After applying the guideline, the same task is solved with:

def calculate_discount(amount: float, percent: float) -> float:
    """Calculate discount amount; percent is 0‑100"""
    return amount * (percent / 100)

# Example usage
discount = calculate_discount(100.0, 10.0)  # reduces 10 units

3. Surgical Changes

When fixing a bug such as “empty email causes a crash”, the LLM may also reformat comments, add type hints, and introduce unrelated validation. The guideline restricts modifications to lines directly related to the bug.

# Original diff (unwanted changes highlighted)
- if not user_data.get('email'):
+ email = user_data.get('email', '')
+ if not email or not email.strip():
    raise ValueError("Email required")
- if '@' not in user_data['email']:
+ if '@' not in email:
    raise ValueError("Invalid email")

After applying the rule, only the essential checks remain.

4. Goal‑Driven Execution

LLMs excel at looping until a concrete goal is met. Provide a success criterion instead of a vague instruction.

The article provides a table that maps vague commands to testable goals and shows a concrete example for sorting with duplicate scores.

# Test for duplicate‑score sorting bug
def test_sort_with_duplicate_scores():
    scores = [
        {'name': 'Alice', 'score': 100},
        {'name': 'Bob', 'score': 100},
        {'name': 'Charlie', 'score': 90},
    ]
    result = sort_scores(scores)
    assert result[0]['score'] == 100
    assert result[1]['score'] == 100
    assert result[2]['score'] == 90

Only after the test fails does the AI rewrite the sorting function.

Installation Options

The guidelines can be injected into AI coding tools via three methods, ordered by recommendation.

Claude Code plugin (recommended)

# 1. Add plugin marketplace entry
/plugin marketplace add forrestchang/andrej-karpathy-skills

# 2. Install the plugin
/plugin install andrej-karpathy-skills@karpathy-skills

CLAUDE.md (project‑level)

# New project
curl -o CLAUDE.md https://raw.githubusercontent.com/forrestchang/andrej-karpathy-skills/main/CLAUDE.md

# Existing project – append
echo "" >> CLAUDE.md
curl https://raw.githubusercontent.com/forrestchang/andrej-karpathy-skills/main/CLAUDE.md >> CLAUDE.md

Cursor rule file

.cursor/rules/karpathy-guidelines.mdc  # contains "alwaysApply: true"

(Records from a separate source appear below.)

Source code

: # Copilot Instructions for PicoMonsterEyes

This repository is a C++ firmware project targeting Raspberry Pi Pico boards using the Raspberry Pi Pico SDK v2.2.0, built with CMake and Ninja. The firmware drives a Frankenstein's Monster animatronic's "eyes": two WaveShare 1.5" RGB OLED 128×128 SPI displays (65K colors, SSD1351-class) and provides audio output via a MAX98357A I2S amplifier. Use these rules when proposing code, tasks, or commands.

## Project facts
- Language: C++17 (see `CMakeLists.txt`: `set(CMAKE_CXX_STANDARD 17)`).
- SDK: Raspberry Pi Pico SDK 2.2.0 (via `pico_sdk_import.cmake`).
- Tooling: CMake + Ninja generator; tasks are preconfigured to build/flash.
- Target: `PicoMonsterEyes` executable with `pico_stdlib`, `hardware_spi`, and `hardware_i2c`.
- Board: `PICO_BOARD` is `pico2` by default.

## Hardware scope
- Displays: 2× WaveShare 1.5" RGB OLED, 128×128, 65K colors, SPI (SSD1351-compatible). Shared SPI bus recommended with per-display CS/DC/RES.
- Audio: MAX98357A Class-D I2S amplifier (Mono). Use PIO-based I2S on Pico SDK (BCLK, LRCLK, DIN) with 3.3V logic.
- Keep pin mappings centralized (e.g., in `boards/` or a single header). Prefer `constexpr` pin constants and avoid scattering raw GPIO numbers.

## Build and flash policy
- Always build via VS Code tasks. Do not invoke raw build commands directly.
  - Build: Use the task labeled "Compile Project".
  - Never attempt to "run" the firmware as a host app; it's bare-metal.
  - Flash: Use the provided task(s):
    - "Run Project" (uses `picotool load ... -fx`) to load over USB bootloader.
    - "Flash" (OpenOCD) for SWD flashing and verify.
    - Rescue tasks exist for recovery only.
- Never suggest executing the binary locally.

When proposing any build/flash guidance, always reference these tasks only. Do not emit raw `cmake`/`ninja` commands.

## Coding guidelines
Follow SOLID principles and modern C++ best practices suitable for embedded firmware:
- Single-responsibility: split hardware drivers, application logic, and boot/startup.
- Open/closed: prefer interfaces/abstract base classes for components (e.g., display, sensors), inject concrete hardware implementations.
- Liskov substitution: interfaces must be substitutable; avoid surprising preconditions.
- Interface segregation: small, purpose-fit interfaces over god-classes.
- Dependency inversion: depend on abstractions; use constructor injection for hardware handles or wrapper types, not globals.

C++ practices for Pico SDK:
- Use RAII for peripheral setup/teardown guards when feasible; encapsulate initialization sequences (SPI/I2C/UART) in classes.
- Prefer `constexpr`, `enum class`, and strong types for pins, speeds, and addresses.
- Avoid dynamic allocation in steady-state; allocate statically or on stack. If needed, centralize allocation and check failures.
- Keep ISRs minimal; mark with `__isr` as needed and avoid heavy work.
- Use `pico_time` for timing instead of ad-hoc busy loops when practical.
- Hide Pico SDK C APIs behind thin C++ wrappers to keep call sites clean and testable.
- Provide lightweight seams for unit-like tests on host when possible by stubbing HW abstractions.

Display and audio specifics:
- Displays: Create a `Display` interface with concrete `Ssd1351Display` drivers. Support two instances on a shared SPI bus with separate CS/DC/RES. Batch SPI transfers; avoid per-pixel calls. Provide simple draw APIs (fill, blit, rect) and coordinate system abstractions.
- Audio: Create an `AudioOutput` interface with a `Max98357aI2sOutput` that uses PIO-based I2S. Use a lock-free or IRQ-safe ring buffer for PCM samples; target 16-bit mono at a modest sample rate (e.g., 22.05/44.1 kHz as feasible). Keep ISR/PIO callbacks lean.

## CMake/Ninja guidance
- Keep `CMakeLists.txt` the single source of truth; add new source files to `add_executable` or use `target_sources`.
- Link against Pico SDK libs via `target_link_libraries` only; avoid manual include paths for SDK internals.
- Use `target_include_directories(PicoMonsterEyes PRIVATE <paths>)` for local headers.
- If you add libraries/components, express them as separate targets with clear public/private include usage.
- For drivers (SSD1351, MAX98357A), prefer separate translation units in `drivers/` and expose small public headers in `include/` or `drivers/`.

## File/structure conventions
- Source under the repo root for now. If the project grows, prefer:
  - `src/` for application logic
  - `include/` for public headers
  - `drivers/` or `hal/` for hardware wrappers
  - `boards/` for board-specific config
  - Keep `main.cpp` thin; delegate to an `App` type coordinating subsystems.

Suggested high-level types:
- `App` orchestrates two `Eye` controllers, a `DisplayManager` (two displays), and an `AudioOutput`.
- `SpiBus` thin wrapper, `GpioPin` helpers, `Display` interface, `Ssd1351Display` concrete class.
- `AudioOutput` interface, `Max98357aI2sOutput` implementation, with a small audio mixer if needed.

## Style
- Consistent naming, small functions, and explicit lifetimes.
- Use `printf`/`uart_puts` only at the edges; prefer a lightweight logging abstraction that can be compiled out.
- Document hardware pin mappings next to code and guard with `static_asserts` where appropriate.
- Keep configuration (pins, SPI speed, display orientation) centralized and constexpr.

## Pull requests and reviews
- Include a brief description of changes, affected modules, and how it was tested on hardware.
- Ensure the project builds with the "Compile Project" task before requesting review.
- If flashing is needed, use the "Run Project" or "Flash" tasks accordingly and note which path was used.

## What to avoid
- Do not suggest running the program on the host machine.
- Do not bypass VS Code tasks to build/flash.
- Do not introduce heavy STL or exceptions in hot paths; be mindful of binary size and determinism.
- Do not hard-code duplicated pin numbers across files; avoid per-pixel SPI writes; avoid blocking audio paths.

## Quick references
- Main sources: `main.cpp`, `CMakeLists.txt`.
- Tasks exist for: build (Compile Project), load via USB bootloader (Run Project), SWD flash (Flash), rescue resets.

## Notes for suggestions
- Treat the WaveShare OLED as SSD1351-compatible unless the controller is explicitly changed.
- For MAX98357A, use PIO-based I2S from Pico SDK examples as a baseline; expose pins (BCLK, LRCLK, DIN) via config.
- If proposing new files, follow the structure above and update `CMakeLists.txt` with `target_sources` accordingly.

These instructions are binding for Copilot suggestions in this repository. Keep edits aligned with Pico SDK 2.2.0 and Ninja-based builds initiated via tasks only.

Copy the .cursor/rules/karpathy-guidelines.mdc file into any Cursor project to activate the rules.

Technical Implementation

The core artifact is a 65‑line Markdown file with no executable code. It is duplicated in three formats ( CLAUDE.md, .cursor/rules/…mdc, and a Skill SKILL.md) so that the same textual instructions can be consumed by Claude Code, Cursor, or other tools. The repository forrestchang/andrej-karpathy-skills includes a plugin.json and marketplace.json that enable one‑click installation as a Claude Code plugin.

Validation Metrics

The project defines four observable indicators to judge effectiveness:

Fewer unnecessary changes in diffs – only requested modifications appear.

Reduced rewrites caused by over‑engineering.

Problems clarified before implementation rather than after.

Cleaner pull‑requests without unrelated refactoring.

Practitioners are encouraged to compare diff histories before and after a week of using the guidelines.

Customization

Project‑specific rules can be appended to CLAUDE.md. Example:

## Project‑specific guidelines
- Enforce strict TypeScript mode
- All API endpoints must have tests
- Follow error‑handling patterns in src/utils/errors.ts

Specific, testable constraints are more actionable for the LLM than vague statements.

Relation to Existing Workflow

The guidelines act as a pre‑commit hook for AI‑generated code. They complement, rather than replace, code review, CI/CD pipelines, and team style guides.

Trade‑offs

The cautious approach may slow trivial edits (e.g., fixing a typo) because each step requires explicit assumptions and validation. The rules are advisory; an LLM can still ignore them in long conversations, so developers may need to remind the model of the relevant guideline.

Conclusion

The four‑principle, 65‑line Markdown set is lightweight yet effective. By adopting especially “Think Before Coding” and “Simplicity First”, developers see noticeably cleaner diffs and fewer accidental over‑engineered solutions when using Claude Code or Cursor.